| IMHO there are some serious problems here that won't relate to many situations, and is not really "waste" in the way claimed and will actually probably result in greater spends. > Memory waste: request - actual usage [0] Memory "requests" are hints to the kube-scheduler for placement, not a target for expected usage. > # Memory over-provisioning: limit > 2x request [1] Memory limits are for enforcement, typically when to call the OOM killer Niether placement nor oomkilling limits should have anything to do with normal operating parameters. > The memory request is mainly used during (Kubernetes) Pod scheduling. On a node that uses cgroups v2, the container runtime might use the memory request as a hint to set memory.min and memory.lo [2] By choosing to label the delta between these two as "waste" you will absolutely suffer from Goodhart's law and you will teach your dev team to not just request, but allocate memory and don't free it so that they can fit inside this invalid metric's assumptions.

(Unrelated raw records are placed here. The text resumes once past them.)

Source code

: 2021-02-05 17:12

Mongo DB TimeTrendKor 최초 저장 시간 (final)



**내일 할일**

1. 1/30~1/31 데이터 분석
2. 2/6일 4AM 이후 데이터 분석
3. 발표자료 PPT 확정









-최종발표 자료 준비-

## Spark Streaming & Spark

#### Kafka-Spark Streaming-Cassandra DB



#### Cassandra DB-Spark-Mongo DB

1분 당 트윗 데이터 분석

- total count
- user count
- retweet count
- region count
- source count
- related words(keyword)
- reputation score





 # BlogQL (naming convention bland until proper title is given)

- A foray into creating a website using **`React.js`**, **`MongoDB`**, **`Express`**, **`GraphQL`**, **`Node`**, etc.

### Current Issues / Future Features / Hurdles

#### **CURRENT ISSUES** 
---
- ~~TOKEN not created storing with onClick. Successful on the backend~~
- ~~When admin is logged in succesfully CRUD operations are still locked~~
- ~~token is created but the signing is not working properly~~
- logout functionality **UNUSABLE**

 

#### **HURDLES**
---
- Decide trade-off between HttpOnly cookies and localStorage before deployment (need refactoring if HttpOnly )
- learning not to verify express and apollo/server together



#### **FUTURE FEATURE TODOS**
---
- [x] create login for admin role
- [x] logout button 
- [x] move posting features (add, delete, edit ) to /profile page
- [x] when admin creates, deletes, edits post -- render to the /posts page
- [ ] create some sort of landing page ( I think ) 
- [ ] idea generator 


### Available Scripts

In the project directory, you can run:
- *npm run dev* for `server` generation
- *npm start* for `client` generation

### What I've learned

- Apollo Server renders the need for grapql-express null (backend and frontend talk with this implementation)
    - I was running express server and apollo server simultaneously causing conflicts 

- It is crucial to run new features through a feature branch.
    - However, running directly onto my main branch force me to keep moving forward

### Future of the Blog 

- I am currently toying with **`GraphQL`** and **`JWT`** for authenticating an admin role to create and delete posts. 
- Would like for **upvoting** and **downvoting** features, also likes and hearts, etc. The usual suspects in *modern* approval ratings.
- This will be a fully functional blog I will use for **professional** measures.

It is going to work against the more reasonable goals of having developers set their limits as low as possible without negative effects, while also protecting the node and pod from memory leaks, while still gaining the advantages of over-provisioning, which is where the big gains are to be made. [0] https://github.com/WozzHQ/wozz/blob/main/scripts/wozz-audit....
[1] https://github.com/WozzHQ/wozz/blob/main/scripts/wozz-audit....
[2] https://kubernetes.io/docs/concepts/configuration/manage-res... |
If I request 8GB for a pod that uses 1GB, the autoscaler spins up nodes to accommodate that 8GB reservation. That 7GB gap is capacity the company is paying for but cannot use for other workloads.
Valid point on Goodhart's Law, tho the goal shouldn't be fill the RAM, but rather lower the request to match the working set so we can bin-pack tighter.